One of the great imponderables in the personal finance space is the question – how much do you need in retirement? There are several ways which are commonly used to arrive at an answer. In the US context, one figure that many planners throw around is 1 million Dollars, provided you have your own house. Of late, I am seeing a lot of people in India suggesting this figure for retirement in India also.

Now, in something like a retirement corpus, the more is always the merrier. As such, there is absolutely no problem in investing more for retirement, in fact it should really be a goal to invest as much as you can. However, two aspects are critical to examine in terms of how this figure may not be a good thing. Firstly, many investors will be hard pressed to invest beyond their means to arrive at such a corpus, thereby creating a situation where they have to compromise on living a good life today. Secondly, while a focus on saving and investing for this amount can be worthwhile, it will seriously limit any risk taking ability of the investor, thus limiting oneself in many cases to a job or career that one may not be overly excited about.
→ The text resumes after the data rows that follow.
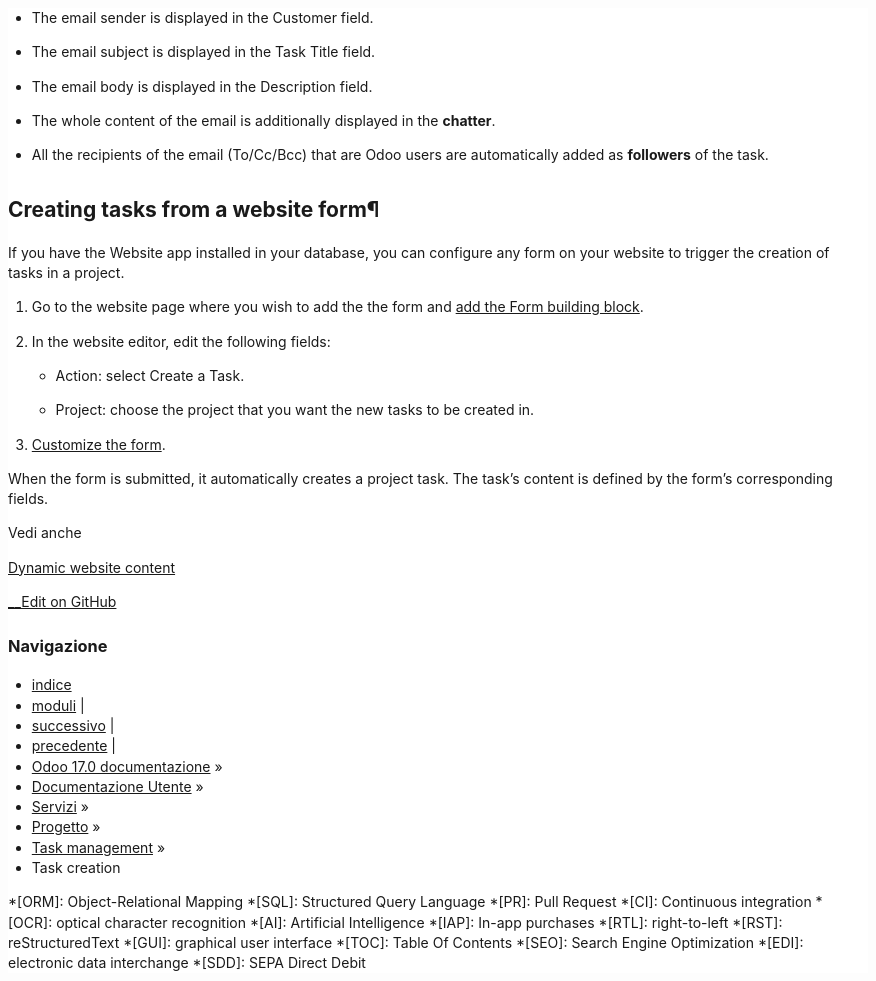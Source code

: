   * The email sender is displayed in the Customer field.

  * The email subject is displayed in the Task Title field.

  * The email body is displayed in the Description field.

  * The whole content of the email is additionally displayed in the **chatter**.

  * All the recipients of the email (To/Cc/Bcc) that are Odoo users are automatically added as **followers** of the task.




## Creating tasks from a website form¶

If you have the Website app installed in your database, you can configure any form on your website to trigger the creation of tasks in a project.

  1. Go to the website page where you wish to add the the form and [add the Form building block](../../../websites/website/web_design/building_blocks.html#websites-website-web-design-building-blocks).

  2. In the website editor, edit the following fields:

     * Action: select Create a Task.

     * Project: choose the project that you want the new tasks to be created in.

  3. [Customize the form](../../../websites/website/web_design/building_blocks/dynamic_content.html#website-dynamic-content-form).




When the form is submitted, it automatically creates a project task. The task’s content is defined by the form’s corresponding fields.

Vedi anche

[Dynamic website content](../../../websites/website/web_design/building_blocks/dynamic_content.html)

[ __Edit on GitHub](https://github.com/odoo/documentation/edit/17.0/content/applications/services/project/tasks/task_creation.rst)

### Navigazione

  * [indice](../../../../genindex.html "Indice generale")
  * [moduli](../../../../py-modindex.html "Indice del modulo Python") |
  * [successivo](recurring_tasks.html "Recurring tasks") |
  * [precedente](task_stages_statuses.html "Task stages and statuses") |
  * [Odoo 17.0 documentazione](../../../../index-2.html) »
  * [Documentazione Utente](../../../../applications.html) »
  * [Servizi](../../../services.html) »
  * [Progetto](../../project.html) »
  * [Task management](../tasks.html) »
  * Task creation


  *[ORM]: Object-Relational Mapping
  *[SQL]: Structured Query Language
  *[PR]: Pull Request
  *[CI]: Continuous integration
  *[OCR]: optical character recognition
  *[AI]: Artificial Intelligence
  *[IAP]: In-app purchases
  *[RTL]: right-to-left
  *[RST]: reStructuredText
  *[GUI]: graphical user interface
  *[TOC]: Table Of Contents
  *[SEO]: Search Engine Optimization
  *[EDI]: electronic data interchange
  *[SDD]: SEPA Direct Debit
My principal objection to the above figure is that it is in another currency. So while the $ was at 50, the figure was 5 crores and today it is at 6.7 crores etc. This can be seen as a good hedge for our inflation but there are obviously far better ways to address that. Also, it is not a good idea in general, to have a moving goal post. Now, let us come down to what an amount of 1 M $ will mean for retirement corpus in real terms:-

  • Let us assume a corpus of 6.7 crores, zero real rate of return and 30 years of retired life for which you need income.
  • The amount you can theoretically spend each year will then be about 22 lacs. Note that this is in current prices.
  • I am sure there are some people who have an expense of 22 lacs a year today, but it will be safe to say that their numbers are minuscule.
  • If you assume an annual expense of 10 lacs then the corpus comes to 3 crores, which is less than half of the 1 M $ figure.
  • If the real rate of return is 2 % then you will need much less than 3 crores.

The reality is most of us spend far less than 10 lacs a year, exclusive of accommodation expenses. So a far better way will be to estimate your monthly expenses at retirement, bump it up by a few percentage points and arrive at a corpus. As an example, if you are spending 7 lacs per year today, you can inflate it by 15% and look at 8 lacs as your annual expenditure. Remember, it is not the amount you are spending at your peak level of expenditure, it is the amount you will need when you are retired.

To take my personal example, for the past few years my annual expenses have actually been at the range of 20 lacs plus. However, a large part of this is due to the educational expenses for my children. When I do retire completely, these expenses will not be there and my estimate of 8 lacs annually should hold quite comfortably. As such, while I am probably going to be quite close to the US figure, I do not think I need so much.

Do not get swayed by fads that do not have any substantive basis. Your situation is unique – look at it and deal with it accordingly.